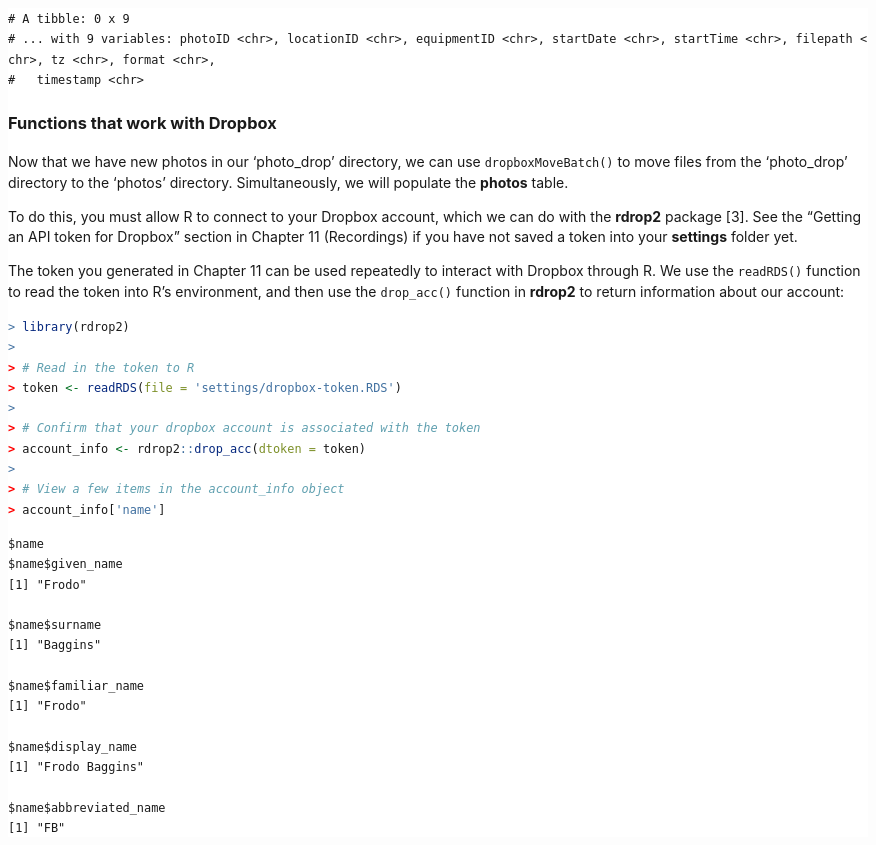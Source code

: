     # A tibble: 0 x 9
    # ... with 9 variables: photoID <chr>, locationID <chr>, equipmentID <chr>, startDate <chr>, startTime <chr>, filepath <chr>, tz <chr>, format <chr>,
    #   timestamp <chr>

### Functions that work with Dropbox

Now that we have new photos in our ‘photo\_drop’ directory, we can use
`dropboxMoveBatch()` to move files from the ‘photo\_drop’ directory to
the ‘photos’ directory. Simultaneously, we will populate the **photos**
table.

To do this, you must allow R to connect to your Dropbox account, which
we can do with the **rdrop2** package \[3\]. See the “Getting an API
token for Dropbox” section in Chapter 11 (Recordings) if you have not
saved a token into your **settings** folder yet.

The token you generated in Chapter 11 can be used repeatedly to interact
with Dropbox through R. We use the `readRDS()` function to read the
token into R’s environment, and then use the `drop_acc()` function in
**rdrop2** to return information about our account:

``` r
> library(rdrop2)
> 
> # Read in the token to R
> token <- readRDS(file = 'settings/dropbox-token.RDS')
> 
> # Confirm that your dropbox account is associated with the token
> account_info <- rdrop2::drop_acc(dtoken = token)
> 
> # View a few items in the account_info object
> account_info['name']
```

    $name
    $name$given_name
    [1] "Frodo"
    
    $name$surname
    [1] "Baggins"
    
    $name$familiar_name
    [1] "Frodo"
    
    $name$display_name
    [1] "Frodo Baggins"
    
    $name$abbreviated_name
    [1] "FB"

+---+

## Assigned task
Could you filter the entries above for lines holding the string "your" and copy them?

## Answer to this exercise
To do this, you must allow R to connect to your Dropbox account, which
saved a token into your **settings** folder yet.
> # Confirm that your dropbox account is associated with the token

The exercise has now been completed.